Some of the city’s key climate goals under the Climate Action and Resilience Plan include a ban on single-use plastics by 2025, increased investment in renewable energy and expanding green infrastructure.
There is a tree preservation tree ordinance ready to go before city council Feb. 13, but the talk about green space Saturday sent a signal that more needs to be considered and done. The city loses nearly 200 trees a year, said Catherine Lott, a member of the steering committee at Natural Habitat Evanston, a group that seeks to promote habitat conservation. Lott said that while 400 trees are planted each year, about 600 are cut down.

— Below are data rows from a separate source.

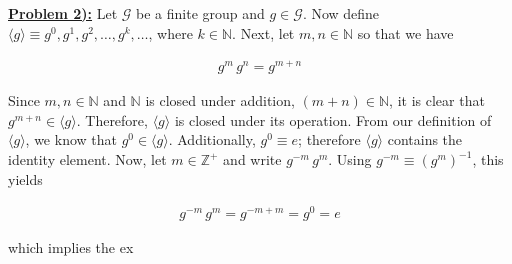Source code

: \documentclass{article}[12]
\numberwithin{equation}{section}
\newcommand{\numbpr}[1]{\setcounter{section}{#1} \setcounter{equation}{0}}
\newcommand{\prob}[1]{\textbf{\underline{Problem #1):}}}
\newcommand{\N}{\mathbb{N}}
\newcommand{\Z}{\mathbb{Z}}
\begin{document}
\begin{flushleft}
\vspace{0.25 in}



\numbpr{2}
\prob{2} Let $\mathcal{G}$ be a finite group and $g \in \mathcal{G}$.  Now define $\langle g \rangle \equiv g^0, g^1, g^2, \dots, g^k, \dots$, where $k \in \N$.  Next, let $m, n \in \N$ so that we have

\begin{align*}
  g^m \, g^n = g^{m + n}
\end{align*}

Since $m, n \in \N$ and $\N$ is closed under addition, $\left( m + n \right) \in \N$, it is clear that $g^{m + n} \in \langle g \rangle$.  Therefore, $\langle g \rangle$ is closed under its operation.  From our definition of $\langle g \rangle$, we know that $g^0 \in \langle g \rangle$.  Additionally, $g^0 \equiv e$; therefore $\langle g \rangle$ contains the identity element.  Now, let $m \in \Z^+$ and write $g^{-m} \, g^m$.  Using $g^{-m} \equiv \left( g^m \right)^{-1}$, this yields

\begin{align*}
  g^{-m} \, g^m = g^{-m + m} = g^0 = e
\end{align*}

which implies the ex

















































\end{flushleft}
\end{document}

The Evanston/Skokie School District 65 is working to address the tree shortage. Since 2018, the district has planted 90 trees, 25 of those planned for this year, said Karen Bireta, the district’s sustainability coordinator. Another problem the district is addressing is food waste, with a focus on lunchroom composting. Currently, more than 4,300 students at 16 schools are involved with the composting program, Bireta said.
The city is ramping up its climate efforts, with outlays in electric vehicles and staffing additions to the sustainability office. However, some at the meeting called for a more proactive push.
“You’re not doing enough,” said architect and Evanston resident Mike Vasilko, citing the city’s investments into climate action. Vasilko urged city council to more aggressively fund CARP goals and expressed his concerns that only two council members were present at the meeting, Biss and Council Member Jonathan Nieuwsma, (4th Ward).